** Source material **
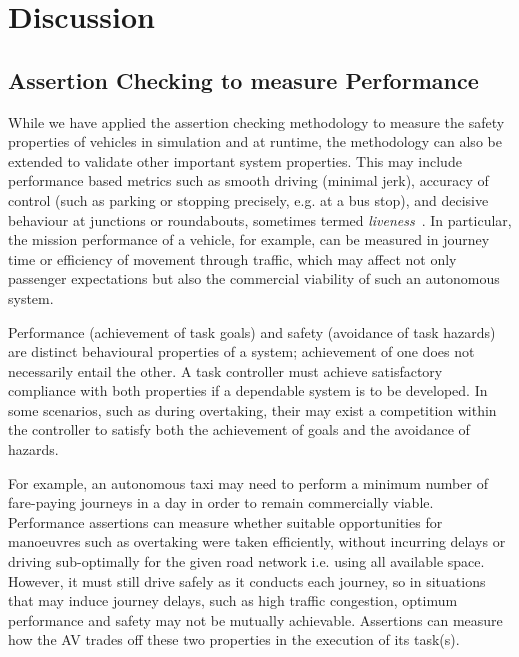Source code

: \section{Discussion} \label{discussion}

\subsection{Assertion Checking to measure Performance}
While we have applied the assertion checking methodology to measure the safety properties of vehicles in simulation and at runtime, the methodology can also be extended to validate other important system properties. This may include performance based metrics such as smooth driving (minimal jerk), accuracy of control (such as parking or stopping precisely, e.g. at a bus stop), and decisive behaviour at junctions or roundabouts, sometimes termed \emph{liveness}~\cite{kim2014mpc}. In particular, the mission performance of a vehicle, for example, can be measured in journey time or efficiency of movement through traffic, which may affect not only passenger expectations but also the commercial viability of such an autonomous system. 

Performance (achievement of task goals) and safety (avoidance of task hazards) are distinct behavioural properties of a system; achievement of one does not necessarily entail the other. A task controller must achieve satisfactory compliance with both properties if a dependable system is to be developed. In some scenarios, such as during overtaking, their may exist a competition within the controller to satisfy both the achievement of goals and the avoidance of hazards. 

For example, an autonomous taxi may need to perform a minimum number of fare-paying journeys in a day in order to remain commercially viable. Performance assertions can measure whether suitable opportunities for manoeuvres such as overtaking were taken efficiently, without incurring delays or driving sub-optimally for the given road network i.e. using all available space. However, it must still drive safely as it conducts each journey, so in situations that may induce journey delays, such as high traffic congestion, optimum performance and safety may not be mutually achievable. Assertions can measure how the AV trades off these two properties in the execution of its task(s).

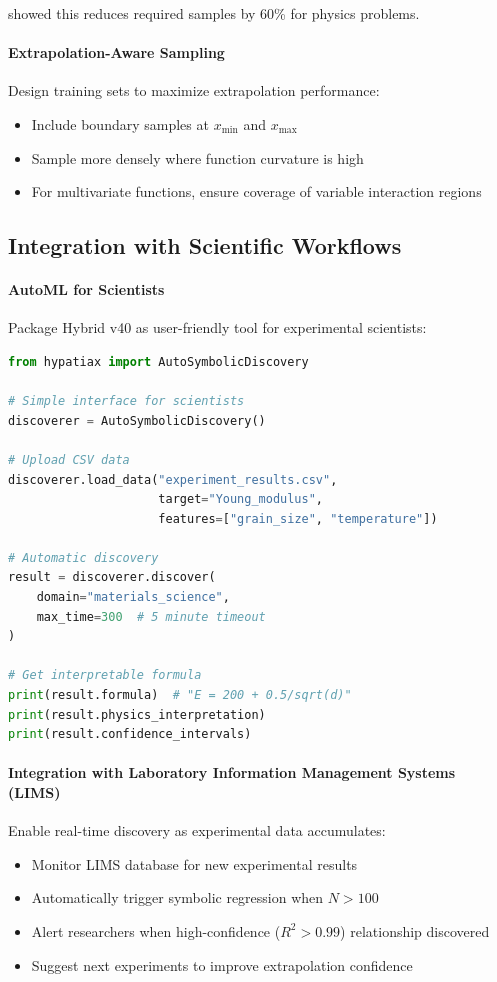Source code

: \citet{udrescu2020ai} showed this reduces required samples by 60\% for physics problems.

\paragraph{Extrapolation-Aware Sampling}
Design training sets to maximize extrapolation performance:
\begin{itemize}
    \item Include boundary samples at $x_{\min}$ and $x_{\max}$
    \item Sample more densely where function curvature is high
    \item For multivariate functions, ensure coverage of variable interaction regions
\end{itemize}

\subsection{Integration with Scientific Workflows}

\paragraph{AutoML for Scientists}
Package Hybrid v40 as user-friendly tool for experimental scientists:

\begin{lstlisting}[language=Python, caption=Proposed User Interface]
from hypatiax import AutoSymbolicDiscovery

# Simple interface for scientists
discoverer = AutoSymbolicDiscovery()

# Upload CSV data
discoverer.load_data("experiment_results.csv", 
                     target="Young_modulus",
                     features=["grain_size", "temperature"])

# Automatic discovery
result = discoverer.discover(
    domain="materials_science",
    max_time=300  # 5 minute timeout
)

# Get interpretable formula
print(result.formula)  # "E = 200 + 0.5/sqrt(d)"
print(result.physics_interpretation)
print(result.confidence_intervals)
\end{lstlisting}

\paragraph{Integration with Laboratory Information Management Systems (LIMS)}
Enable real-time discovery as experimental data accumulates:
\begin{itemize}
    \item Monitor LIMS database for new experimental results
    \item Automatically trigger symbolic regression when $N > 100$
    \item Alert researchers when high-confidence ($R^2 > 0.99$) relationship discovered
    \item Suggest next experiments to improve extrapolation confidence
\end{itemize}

** Task **
Starting with the first line of the material, print each line exactly until you have printed the line with "While we have", and skip the pictures.

** Written response **
Source code

: \section{Discussion} \label{discussion}

\subsection{Assertion Checking to measure Performance}
While we have applied the assertion checking methodology to measure the safety properties of vehicles in simulation and at runtime, the methodology can also be extended to validate other important system properties. This may include performance based metrics such as smooth driving (minimal jerk), accuracy of control (such as parking or stopping precisely, e.g. at a bus stop), and decisive behaviour at junctions or roundabouts, sometimes termed \emph{liveness}~\cite{kim2014mpc}. In particular, the mission performance of a vehicle, for example, can be measured in journey time or efficiency of movement through traffic, which may affect not only passenger expectations but also the commercial viability of such an autonomous system. 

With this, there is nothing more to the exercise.